EXERCISE DESCRIPTION -
Print exactly the line with "[1]: https://github.com/oauth2-proxy/oauth2-proxy/ 'Github" and every line after it, through the final line of the material below.

-----

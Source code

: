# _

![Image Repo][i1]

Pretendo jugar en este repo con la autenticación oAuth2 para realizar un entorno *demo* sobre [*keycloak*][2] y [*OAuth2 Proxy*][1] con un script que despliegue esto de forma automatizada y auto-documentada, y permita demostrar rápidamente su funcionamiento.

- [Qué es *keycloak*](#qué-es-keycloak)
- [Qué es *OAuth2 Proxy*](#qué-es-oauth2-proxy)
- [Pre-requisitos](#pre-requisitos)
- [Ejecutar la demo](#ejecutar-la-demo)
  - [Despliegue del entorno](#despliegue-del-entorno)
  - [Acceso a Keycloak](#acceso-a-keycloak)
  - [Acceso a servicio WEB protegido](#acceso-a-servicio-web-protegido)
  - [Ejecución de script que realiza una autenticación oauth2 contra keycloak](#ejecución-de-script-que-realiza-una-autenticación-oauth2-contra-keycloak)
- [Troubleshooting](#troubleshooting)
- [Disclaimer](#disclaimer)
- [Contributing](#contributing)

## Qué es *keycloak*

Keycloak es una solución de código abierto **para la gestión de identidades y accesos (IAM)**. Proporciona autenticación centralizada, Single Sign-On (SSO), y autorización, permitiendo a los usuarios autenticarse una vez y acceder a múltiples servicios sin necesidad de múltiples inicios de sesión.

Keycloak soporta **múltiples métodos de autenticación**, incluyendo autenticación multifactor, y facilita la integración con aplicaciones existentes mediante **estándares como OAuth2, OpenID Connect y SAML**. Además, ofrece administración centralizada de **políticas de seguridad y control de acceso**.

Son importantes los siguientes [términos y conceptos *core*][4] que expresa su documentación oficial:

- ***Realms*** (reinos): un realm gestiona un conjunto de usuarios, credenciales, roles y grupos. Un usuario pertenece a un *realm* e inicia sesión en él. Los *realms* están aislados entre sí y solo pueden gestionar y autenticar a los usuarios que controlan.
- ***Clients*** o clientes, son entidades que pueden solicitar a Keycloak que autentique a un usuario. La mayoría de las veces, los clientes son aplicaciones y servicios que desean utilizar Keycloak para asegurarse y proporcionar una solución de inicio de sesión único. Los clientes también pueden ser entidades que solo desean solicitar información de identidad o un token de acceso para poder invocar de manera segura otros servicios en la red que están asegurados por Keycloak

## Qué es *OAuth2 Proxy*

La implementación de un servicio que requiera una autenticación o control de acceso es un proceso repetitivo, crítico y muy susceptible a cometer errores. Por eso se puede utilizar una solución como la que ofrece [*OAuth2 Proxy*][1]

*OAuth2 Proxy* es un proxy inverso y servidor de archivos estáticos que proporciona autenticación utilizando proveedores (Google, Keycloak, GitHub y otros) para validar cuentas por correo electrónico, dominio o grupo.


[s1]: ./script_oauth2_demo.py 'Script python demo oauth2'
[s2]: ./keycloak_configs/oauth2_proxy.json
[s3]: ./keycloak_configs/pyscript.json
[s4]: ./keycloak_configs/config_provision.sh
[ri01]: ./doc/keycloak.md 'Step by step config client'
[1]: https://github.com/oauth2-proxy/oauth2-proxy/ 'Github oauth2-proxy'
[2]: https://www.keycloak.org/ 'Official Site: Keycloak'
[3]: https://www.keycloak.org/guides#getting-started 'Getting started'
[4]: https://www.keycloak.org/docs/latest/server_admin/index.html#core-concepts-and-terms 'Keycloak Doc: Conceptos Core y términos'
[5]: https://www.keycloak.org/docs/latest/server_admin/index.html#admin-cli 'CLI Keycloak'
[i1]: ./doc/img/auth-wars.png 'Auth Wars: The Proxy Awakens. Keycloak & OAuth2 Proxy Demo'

-----

RESPONSE AREA -
[1]: https://github.com/oauth2-proxy/oauth2-proxy/ 'Github oauth2-proxy'
[2]: https://www.keycloak.org/ 'Official Site: Keycloak'
[3]: https://www.keycloak.org/guides#getting-started 'Getting started'
[4]: https://www.keycloak.org/docs/latest/server_admin/index.html#core-concepts-and-terms 'Keycloak Doc: Conceptos Core y términos'
[5]: https://www.keycloak.org/docs/latest/server_admin/index.html#admin-cli 'CLI Keycloak'
[i1]: ./doc/img/auth-wars.png 'Auth Wars: The Proxy Awakens. Keycloak & OAuth2 Proxy Demo'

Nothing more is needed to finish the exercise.